表4 4種中藥對小鼠血清IgG、IL-12、IFN-γ含量的影響

2.4 藥物對小鼠細胞免疫的影響

脾淋巴細胞增殖轉化實驗結果見表5，空白組、模型組、蒲公英組、酸棗仁組、淮山藥組、薏米組的增值刺激指數分別為1.83±0.75、1.00±0.12、1.48±0.44、1.09±0.09、1.34±0.37、1.11±0.10。除酸棗仁組，其余各組的增值刺激指數均升高，其中蒲公英組最高，為1.48±0.44，其次為淮山藥組，為1.34±0.37，表明蒲公英組和淮山藥組小鼠細胞免疫水平得到明顯提高，較接近正常空白組(P>0.05)。

表5 4種中藥對小鼠淋巴細胞增殖的影響

2.5 藥物對小鼠吞噬細胞功能的影響

最后1次給藥后，腹腔注射雞紅細胞懸液，腹腔液涂片計算吞噬率和吞噬指數見表6。空白組、模型組、蒲公英組、酸棗仁組、淮山藥組、薏米組的吞噬率分別為39.33±1.15、11.50±0.71、23.35±0.71、33.46±2.12、39.61±4.94、32.51±3.36；吞噬指數分別為0.42±0.19、0.14±0.06、0.38±0.04、0.32±0.10、0.43±0.12、0.37±0.12。與模型組相比，各組的吞噬率顯著提高(P<0.05)，吞噬指數也均不同程度升高，其中淮山藥組的吞噬率和吞噬指數升高最多，與模型組有顯著差異(P<0.05)，且都超過了正常水平，表明淮山藥組在提高吞噬細胞功能上效果顯著。

表6 4種中藥對小鼠吞噬功能的影響

3 討論

本實驗以環磷酰胺構建小鼠免疫抑制模型，探究小鼠灌胃蒲公英、酸棗仁、淮山藥、薏米4種藥食同源中藥的免疫調節作用。注射環磷酰胺后，小鼠的臟器比重、體液免疫、細胞免疫及吞噬作用等各項檢測結果均顯著低于正常小鼠(P<0.05)，使小鼠處于免疫抑制狀態。

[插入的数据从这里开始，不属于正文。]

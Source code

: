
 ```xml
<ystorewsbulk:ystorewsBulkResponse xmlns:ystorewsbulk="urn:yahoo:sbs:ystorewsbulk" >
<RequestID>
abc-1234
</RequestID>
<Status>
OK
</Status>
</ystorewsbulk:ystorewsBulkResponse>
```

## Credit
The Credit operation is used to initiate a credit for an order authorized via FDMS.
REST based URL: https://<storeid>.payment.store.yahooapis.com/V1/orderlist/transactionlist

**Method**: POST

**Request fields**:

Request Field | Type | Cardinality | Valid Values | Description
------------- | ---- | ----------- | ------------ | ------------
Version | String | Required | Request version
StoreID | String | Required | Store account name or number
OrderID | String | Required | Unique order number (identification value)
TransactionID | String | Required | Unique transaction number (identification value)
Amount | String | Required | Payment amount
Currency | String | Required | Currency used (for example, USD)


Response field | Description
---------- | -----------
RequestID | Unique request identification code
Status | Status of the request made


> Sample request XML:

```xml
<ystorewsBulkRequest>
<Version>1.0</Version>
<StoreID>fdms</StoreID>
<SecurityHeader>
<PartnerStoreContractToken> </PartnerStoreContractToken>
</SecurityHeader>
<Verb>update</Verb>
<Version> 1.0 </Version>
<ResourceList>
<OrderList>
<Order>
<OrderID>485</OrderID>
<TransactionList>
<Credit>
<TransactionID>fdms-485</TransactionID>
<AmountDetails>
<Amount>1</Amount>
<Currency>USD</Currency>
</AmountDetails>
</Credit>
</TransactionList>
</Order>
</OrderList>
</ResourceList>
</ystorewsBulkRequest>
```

使用藥物后，小鼠體重增長程度較空白組均有不同程度的下降。與模型組相比，使用藥物各組體重增長率升高并不明顯，其中薏米組甚至稍有下降，利用統計學方法分析P值<0.05，不具有統計學意義。

包括脾臟、胸腺等在內的免疫器官是多種免疫細胞增殖、分化和成熟的場所，免疫器官指數可作為判斷免疫器官發育和機體免疫狀態的初步指標[8]。脾臟作為人體外周最大器官，是淋巴細胞接受抗原刺激并產生免疫反應的重要場所[9]。本實驗結果顯示，藥物對脾臟指數均有所恢復，淮山藥組的脾臟指數有明顯恢復(P<0.05)，表明淮山藥組對于脾臟淋巴細胞增殖活化最為明顯。胸腺是T細胞成熟、分化的場所，主要介導細胞免疫[10]，數據顯示，酸棗仁、淮山藥、薏米組相比模型組胸腺指數有顯著恢復(P<0.05)但與正常組相比，仍未恢復到正常水平。與模型組相比，表明中藥對促進免疫抑制小鼠免疫器官的發育具有較好的效果。

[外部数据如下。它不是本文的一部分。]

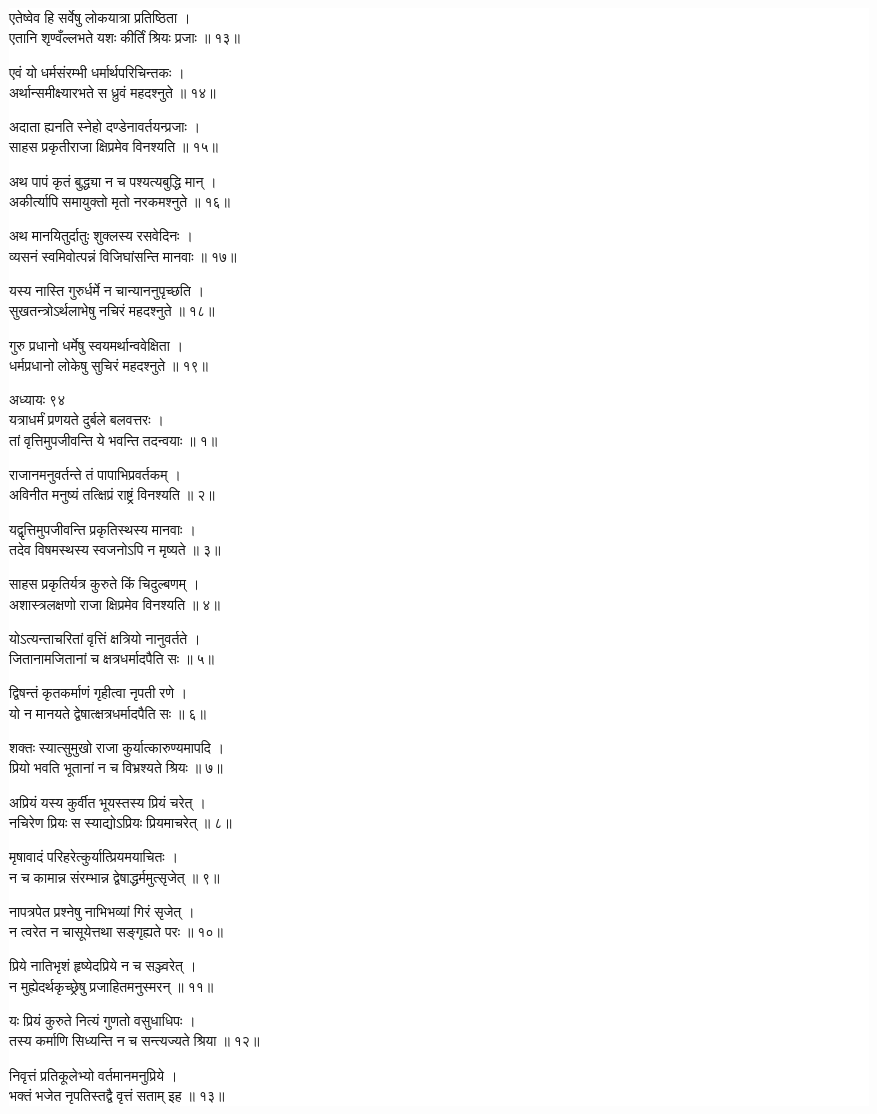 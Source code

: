 एतेष्वेव हि सर्वेषु लोकयात्रा प्रतिष्ठिता ।  
एतानि श‍ृण्वँल्लभते यशः कीर्तिं श्रियः प्रजाः ॥ १३॥  
  
एवं यो धर्मसंरम्भी धर्मार्थपरिचिन्तकः ।  
अर्थान्समीक्ष्यारभते स ध्रुवं महदश्नुते ॥ १४॥  
  
अदाता ह्यनति स्नेहो दण्डेनावर्तयन्प्रजाः ।  
साहस प्रकृतीराजा क्षिप्रमेव विनश्यति ॥ १५॥  
  
अथ पापं कृतं बुद्ध्या न च पश्यत्यबुद्धि मान् ।  
अकीर्त्यापि समायुक्तो मृतो नरकमश्नुते ॥ १६॥  
  
अथ मानयितुर्दातुः शुक्लस्य रसवेदिनः ।  
व्यसनं स्वमिवोत्पन्नं विजिघांसन्ति मानवाः ॥ १७॥  
  
यस्य नास्ति गुरुर्धर्मे न चान्याननुपृच्छति ।  
सुखतन्त्रोऽर्थलाभेषु नचिरं महदश्नुते ॥ १८॥  
  
गुरु प्रधानो धर्मेषु स्वयमर्थान्ववेक्षिता ।  
धर्मप्रधानो लोकेषु सुचिरं महदश्नुते ॥ १९॥  
  
  
  
 अध्यायः ९४  
यत्राधर्मं प्रणयते दुर्बले बलवत्तरः ।  
तां वृत्तिमुपजीवन्ति ये भवन्ति तदन्वयाः ॥ १॥  
  
राजानमनुवर्तन्ते तं पापाभिप्रवर्तकम् ।  
अविनीत मनुष्यं तत्क्षिप्रं राष्ट्रं विनश्यति ॥ २॥  
  
यद्वृत्तिमुपजीवन्ति प्रकृतिस्थस्य मानवाः ।  
तदेव विषमस्थस्य स्वजनोऽपि न मृष्यते ॥ ३॥  
  
साहस प्रकृतिर्यत्र कुरुते किं चिदुल्बणम् ।  
अशास्त्रलक्षणो राजा क्षिप्रमेव विनश्यति ॥ ४॥  
  
योऽत्यन्ताचरितां वृत्तिं क्षत्रियो नानुवर्तते ।  
जितानामजितानां च क्षत्रधर्मादपैति सः ॥ ५॥  
  
द्विषन्तं कृतकर्माणं गृहीत्वा नृपती रणे ।  
यो न मानयते द्वेषात्क्षत्रधर्मादपैति सः ॥ ६॥  
  
शक्तः स्यात्सुमुखो राजा कुर्यात्कारुण्यमापदि ।  
प्रियो भवति भूतानां न च विभ्रश्यते श्रियः ॥ ७॥  
  
अप्रियं यस्य कुर्वीत भूयस्तस्य प्रियं चरेत् ।  
नचिरेण प्रियः स स्याद्योऽप्रियः प्रियमाचरेत् ॥ ८॥  
  
मृषावादं परिहरेत्कुर्यात्प्रियमयाचितः ।  
न च कामान्न संरम्भान्न द्वेषाद्धर्ममुत्सृजेत् ॥ ९॥  
  
नापत्रपेत प्रश्नेषु नाभिभव्यां गिरं सृजेत् ।  
न त्वरेत न चासूयेत्तथा सङ्गृह्यते परः ॥ १०॥  
  
प्रिये नातिभृशं हृष्येदप्रिये न च सञ्ज्वरेत् ।  
न मुह्येदर्थकृच्छ्रेषु प्रजाहितमनुस्मरन् ॥ ११॥  
  
यः प्रियं कुरुते नित्यं गुणतो वसुधाधिपः ।  
तस्य कर्माणि सिध्यन्ति न च सन्त्यज्यते श्रिया ॥ १२॥  
  
निवृत्तं प्रतिकूलेभ्यो वर्तमानमनुप्रिये ।  
भक्तं भजेत नृपतिस्तद्वै वृत्तं सताम् इह ॥ १३॥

檢測機體紅細胞溶血過程中血紅蛋白的量可以反映抗體產生水平，進而代表機體的體液免疫水平[11]。與模型組相比，四組血清溶血素水平均有不同程度的升高，其中薏米組的血清溶血素水平升高最多，接近正常，與空白小鼠無顯著差異(P>0.05)，表明薏米組可以提高小鼠外周血的抗體生成率，增強體液免疫。但幾種藥未達到相對模型組十分顯著的提高效果(P>0.05)。IgG是血液里含量最高的免疫球蛋白，在抗體介導的防衛機制中發揮重要作用，對體液免疫至關重要[12]。各組相對模型組均顯著提高。IL-12具有刺激活化型T細胞增殖和誘發Th0細胞向Th1輔助細胞分化，標志性的分泌IFN-γ、TNF-α等，并能誘導CTL和NK細胞毒性，有抗腫瘤的積極作用。IFN-γ能增強Th1細胞的活性，對巨噬細胞、淋巴細胞、NK細胞等有重要的免疫調節作用。薏米組的IL-12和IFN-γ兩項檢測結果均顯示比模型組顯著的提高，推測其可能促進Th1細胞的活性，增強細胞免疫功能。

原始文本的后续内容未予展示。